Sam Altman said AI will be sold like electricity and water. Tech companies are spending hundreds of billions building the infrastructure to support it

OpenAI CEO Sam Altman predicted AI will become a utility like electricity or water, with users paying for access on demand, while tech companies invest hundreds of billions in infrastructure. However, delays in electrical components and data center construction are slowing the build-out of AI’s foundational systems, despite massive funding commitments from firms like Alphabet and Amazon.

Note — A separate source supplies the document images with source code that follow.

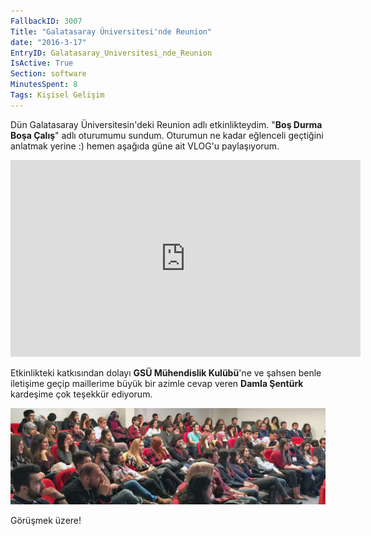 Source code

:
 ```yaml
---
FallbackID: 3007
Title: "Galatasaray Üniversitesi'nde Reunion"
date: "2016-3-17"
EntryID: Galatasaray_Universitesi_nde_Reunion
IsActive: True
Section: software
MinutesSpent: 8
Tags: Kişisel Gelişim
---
```

Dün Galatasaray Üniversitesin'deki Reunion adlı etkinlikteydim. "**Boş Durma Boşa Çalış**" adlı oturumumu sundum. Oturumun ne kadar eğlenceli geçtiğini anlatmak yerine :) hemen aşağıda güne ait VLOG'u paylaşıyorum. 

<iframe width="560" height="315" src="https://www.youtube.com/embed/uQgckeqqIrk" frameborder="0" allowfullscreen></iframe>

Etkinlikteki katkısından dolayı **GSÜ Mühendislik Kulübü**'ne ve şahsen benle iletişime geçip maillerime büyük bir azimle cevap veren **Damla Şentürk** kardeşime çok teşekkür ediyorum. 

![](media/Galatasaray_Universitesi_nde_Reunion/galatasaray-universitesi.jpg)

Görüşmek üzere!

OpenAI CEO Sam Altman envisioned AI as a utility akin to electricity or water during the BlackRock U.S. Infrastructure Summit in Washington, D.C., on March 11. He stated that AI providers will eventually sell intelligence as a metered service, allowing users to pay for access as needed. This vision aligns with tech giants pouring hundreds of billions into AI infrastructure, including data centers, cooling systems, and computing power. Alphabet, Google’s parent company, raised $84.75 billion in equity this week—exceeding its initial $80 billion target—with $10 billion from Berkshire Hathaway. The funds will support AI infrastructure and global compute, with 2026 capital spending projected at $180–$190 billion. Amazon alone plans to invest $200 billion, contributing to a combined tech industry spending surge to over $700 billion this year, up from earlier estimates of $600 billion. Industry leaders warn that demand may outpace supply. At CES in January, AMD CEO Lisa Su projected a need for over 10 yottaflops of compute capacity in the next five years—a scale 10,000 times larger than 2022’s global AI capacity. Yet, progress is lagging: only about one-third of the 12 gigawatts of U.S. data center capacity planned for 2026 is currently under construction, with the rest delayed due to supply chain bottlenecks. The primary bottleneck is electrical infrastructure, particularly high-voltage transformers and grid-tie batteries. Lead times for critical components have ballooned from 7–14 months pre-2020 to up to four years for high-capacity units, according to industry trackers. The *Wall Street Journal* reported that America’s data center expansion is falling behind schedule, risking delays in scaling AI’s underlying systems. Despite the challenges, tech firms remain committed to expanding AI’s infrastructure. Alphabet’s latest funding and Amazon’s $200 billion pledge underscore the industry’s determination to meet growing demand. However, the pace of construction and component availability will determine whether AI can evolve into the utility Altman envisions.